Pear contrasts this to the 70% AV mandated for silver ACA plans, the "most popular" metal level. Which is fine, except...more than half of silver plan buyers qualify for Cost Sharing Reduction (CSR) at a level strong enough to take the AV up to 87% or 94%, depending on income level.

I have a post coming up on healthinsurance.org that teases out of enrollment stats published by New York State and HHS the likely percentages of ACA private plan buyers who access the higher levels of CSR, and the overall percentages of direct ACA beneficiaries who have obtained high-AV insurance.

The broader point: clunky or overly complex as the ACA's subsidy and means-tested benefit formulas may seem, they do work broadly to keep out-of-pocket costs relatively low for low-income beneficiaries.

Hope you'll tune in to the healthinsurance.org piece.

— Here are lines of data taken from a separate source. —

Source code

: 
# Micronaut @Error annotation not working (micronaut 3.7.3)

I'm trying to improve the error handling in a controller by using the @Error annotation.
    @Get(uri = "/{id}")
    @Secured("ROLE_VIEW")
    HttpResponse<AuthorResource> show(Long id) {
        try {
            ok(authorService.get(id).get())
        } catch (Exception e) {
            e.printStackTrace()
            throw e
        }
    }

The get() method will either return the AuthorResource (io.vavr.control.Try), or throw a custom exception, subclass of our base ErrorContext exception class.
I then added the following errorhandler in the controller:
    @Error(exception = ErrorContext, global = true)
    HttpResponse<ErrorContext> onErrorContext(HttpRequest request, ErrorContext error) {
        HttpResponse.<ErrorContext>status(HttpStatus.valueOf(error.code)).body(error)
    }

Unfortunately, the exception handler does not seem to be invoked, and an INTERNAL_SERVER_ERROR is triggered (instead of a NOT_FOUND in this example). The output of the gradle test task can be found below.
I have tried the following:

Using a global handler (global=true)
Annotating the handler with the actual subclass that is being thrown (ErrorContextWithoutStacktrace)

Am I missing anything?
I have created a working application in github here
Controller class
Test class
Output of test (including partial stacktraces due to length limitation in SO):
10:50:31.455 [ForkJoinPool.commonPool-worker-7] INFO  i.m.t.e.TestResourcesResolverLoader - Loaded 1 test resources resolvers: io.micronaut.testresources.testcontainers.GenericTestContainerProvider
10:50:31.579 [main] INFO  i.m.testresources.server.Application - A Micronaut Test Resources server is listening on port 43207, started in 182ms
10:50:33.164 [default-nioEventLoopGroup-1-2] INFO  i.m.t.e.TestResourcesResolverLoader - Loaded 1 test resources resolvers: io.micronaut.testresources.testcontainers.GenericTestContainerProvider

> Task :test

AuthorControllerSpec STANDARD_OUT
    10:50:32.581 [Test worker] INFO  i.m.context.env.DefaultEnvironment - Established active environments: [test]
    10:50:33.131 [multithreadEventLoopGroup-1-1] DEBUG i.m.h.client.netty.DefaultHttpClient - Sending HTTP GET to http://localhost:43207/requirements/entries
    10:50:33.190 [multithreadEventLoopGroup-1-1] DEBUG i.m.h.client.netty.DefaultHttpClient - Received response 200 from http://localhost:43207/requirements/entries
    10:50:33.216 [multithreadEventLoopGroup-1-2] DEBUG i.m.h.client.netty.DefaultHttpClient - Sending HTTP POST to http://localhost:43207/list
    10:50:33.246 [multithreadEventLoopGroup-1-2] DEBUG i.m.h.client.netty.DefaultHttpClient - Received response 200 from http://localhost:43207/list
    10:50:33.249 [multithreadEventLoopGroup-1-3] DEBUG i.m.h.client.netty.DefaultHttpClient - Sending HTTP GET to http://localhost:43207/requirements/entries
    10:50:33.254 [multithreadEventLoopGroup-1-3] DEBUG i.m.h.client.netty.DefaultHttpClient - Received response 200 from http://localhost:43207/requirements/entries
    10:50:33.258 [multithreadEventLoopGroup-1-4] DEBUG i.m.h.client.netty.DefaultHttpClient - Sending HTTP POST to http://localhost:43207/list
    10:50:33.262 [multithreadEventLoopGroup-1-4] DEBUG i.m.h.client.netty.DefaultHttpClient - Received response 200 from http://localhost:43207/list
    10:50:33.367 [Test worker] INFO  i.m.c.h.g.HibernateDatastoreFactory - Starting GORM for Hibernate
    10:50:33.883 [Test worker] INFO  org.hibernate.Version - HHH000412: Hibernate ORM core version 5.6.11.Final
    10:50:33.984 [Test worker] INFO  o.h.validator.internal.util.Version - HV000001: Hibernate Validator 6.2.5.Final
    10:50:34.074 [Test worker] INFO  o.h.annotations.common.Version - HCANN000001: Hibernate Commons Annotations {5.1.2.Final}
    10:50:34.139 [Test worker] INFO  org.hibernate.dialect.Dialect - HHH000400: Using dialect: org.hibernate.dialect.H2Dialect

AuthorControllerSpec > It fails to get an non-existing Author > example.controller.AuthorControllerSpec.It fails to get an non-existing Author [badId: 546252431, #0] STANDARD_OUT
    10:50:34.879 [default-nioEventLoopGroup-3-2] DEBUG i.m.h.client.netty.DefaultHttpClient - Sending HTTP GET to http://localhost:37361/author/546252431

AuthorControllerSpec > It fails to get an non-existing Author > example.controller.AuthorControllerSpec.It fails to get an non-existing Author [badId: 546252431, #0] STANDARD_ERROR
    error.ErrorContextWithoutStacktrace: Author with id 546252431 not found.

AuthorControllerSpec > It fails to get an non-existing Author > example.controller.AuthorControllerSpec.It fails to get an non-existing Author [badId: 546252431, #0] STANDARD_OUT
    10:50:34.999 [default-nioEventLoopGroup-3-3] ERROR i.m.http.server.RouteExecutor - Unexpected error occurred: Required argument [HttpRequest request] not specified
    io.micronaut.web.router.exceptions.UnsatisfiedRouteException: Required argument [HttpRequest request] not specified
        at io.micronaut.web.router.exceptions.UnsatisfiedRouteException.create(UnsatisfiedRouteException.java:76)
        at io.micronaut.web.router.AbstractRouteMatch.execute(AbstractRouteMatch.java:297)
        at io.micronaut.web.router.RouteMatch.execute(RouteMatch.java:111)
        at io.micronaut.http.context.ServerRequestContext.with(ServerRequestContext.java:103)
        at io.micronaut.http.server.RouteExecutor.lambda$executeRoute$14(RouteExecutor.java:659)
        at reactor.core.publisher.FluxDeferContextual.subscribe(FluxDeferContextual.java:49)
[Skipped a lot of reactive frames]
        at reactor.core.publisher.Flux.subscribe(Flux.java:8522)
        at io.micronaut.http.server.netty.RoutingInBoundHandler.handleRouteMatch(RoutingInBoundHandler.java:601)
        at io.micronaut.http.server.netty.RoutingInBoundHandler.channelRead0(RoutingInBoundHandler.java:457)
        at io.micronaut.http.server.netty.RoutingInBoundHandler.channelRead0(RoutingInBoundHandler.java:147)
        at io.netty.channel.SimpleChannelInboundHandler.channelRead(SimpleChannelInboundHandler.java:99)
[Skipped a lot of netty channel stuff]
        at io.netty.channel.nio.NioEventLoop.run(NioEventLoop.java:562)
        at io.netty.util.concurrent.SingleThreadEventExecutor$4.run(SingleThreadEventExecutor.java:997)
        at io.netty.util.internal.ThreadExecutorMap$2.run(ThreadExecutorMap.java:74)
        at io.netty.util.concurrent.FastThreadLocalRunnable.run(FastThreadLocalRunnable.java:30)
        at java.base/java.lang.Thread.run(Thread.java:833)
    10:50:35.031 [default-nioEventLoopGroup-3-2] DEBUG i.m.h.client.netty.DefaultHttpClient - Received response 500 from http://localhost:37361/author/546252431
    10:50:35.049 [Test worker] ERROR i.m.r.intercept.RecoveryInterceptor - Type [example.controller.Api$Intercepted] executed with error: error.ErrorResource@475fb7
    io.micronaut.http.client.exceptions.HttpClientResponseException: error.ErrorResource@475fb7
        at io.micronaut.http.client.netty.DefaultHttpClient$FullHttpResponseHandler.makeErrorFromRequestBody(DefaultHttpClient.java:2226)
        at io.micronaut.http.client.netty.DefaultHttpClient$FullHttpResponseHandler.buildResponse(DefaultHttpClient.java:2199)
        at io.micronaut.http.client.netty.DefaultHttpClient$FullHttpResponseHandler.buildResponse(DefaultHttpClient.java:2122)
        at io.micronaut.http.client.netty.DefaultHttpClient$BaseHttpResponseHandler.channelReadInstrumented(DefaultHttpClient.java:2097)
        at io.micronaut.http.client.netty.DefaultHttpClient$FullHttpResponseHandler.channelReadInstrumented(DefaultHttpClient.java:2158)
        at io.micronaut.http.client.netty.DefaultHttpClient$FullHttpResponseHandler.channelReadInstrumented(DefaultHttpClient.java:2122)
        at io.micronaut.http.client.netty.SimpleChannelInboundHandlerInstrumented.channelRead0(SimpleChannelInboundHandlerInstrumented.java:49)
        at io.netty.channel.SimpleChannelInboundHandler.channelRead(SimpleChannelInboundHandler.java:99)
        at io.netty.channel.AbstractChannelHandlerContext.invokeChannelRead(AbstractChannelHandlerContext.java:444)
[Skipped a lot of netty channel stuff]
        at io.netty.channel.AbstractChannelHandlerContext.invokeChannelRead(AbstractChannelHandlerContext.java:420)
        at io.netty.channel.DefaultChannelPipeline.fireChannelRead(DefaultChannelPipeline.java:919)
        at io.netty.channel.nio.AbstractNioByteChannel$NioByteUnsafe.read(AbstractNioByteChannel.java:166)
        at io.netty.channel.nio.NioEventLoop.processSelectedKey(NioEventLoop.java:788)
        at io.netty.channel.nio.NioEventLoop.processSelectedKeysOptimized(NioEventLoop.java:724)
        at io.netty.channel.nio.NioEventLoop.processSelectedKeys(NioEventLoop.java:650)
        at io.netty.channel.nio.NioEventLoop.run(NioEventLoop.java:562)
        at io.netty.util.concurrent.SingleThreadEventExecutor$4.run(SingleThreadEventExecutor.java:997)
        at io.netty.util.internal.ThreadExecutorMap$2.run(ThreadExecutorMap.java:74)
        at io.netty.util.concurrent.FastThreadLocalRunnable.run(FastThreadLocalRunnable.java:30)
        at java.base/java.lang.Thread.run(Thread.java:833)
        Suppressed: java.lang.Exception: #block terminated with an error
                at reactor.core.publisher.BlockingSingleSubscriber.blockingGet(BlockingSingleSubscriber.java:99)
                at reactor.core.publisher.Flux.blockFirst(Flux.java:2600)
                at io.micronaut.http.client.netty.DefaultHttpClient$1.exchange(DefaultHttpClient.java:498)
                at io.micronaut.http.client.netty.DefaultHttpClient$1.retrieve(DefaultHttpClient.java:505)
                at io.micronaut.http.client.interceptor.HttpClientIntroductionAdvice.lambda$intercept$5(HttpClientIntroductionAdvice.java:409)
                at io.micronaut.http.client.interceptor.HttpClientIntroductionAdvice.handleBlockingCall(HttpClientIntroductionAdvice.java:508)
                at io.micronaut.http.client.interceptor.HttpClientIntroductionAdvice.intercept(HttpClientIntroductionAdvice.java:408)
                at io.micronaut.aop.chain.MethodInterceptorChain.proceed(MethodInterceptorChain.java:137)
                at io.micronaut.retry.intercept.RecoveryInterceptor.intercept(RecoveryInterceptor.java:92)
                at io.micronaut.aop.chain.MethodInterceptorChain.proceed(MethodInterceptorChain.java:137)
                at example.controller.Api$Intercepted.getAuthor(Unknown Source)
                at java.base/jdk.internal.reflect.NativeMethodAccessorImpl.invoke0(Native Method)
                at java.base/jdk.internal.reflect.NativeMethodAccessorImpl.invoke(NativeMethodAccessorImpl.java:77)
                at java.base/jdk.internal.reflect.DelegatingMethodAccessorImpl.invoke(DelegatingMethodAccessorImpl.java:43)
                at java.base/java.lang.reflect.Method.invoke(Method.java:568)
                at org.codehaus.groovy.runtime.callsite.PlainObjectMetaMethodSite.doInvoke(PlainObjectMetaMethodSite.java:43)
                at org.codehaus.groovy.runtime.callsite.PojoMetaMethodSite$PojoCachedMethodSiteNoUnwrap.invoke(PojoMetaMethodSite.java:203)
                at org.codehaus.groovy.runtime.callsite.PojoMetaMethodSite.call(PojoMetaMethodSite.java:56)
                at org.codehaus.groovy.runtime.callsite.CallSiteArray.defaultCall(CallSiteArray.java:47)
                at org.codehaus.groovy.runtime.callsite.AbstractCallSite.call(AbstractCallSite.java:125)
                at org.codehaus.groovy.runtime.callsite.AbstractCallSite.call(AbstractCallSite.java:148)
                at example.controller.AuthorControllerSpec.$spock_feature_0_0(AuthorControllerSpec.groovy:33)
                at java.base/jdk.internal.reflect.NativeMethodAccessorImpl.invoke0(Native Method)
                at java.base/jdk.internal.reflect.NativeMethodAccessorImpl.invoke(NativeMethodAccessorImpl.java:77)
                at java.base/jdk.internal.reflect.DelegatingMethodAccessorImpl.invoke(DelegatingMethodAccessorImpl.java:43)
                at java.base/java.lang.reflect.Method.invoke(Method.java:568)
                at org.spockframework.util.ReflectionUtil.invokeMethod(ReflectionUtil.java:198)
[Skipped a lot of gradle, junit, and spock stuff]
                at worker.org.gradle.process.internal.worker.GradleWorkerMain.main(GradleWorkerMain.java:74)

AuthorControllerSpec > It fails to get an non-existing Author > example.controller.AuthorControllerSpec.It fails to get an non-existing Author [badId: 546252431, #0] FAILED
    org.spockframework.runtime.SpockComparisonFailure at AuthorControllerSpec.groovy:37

Update: The New York enrollment numbers also show that only 18% of silver plan buyers in the state had no CSR at all. I tend to discount the value of CSR to buyers with income between 200-250% FPL, for whom CSR boosts the silver plan AV to just 73%.  But it's really inaccurate to say that silver plans "typically" cover 70% of costs. That's probably true for less than a quarter of silver plan buyers.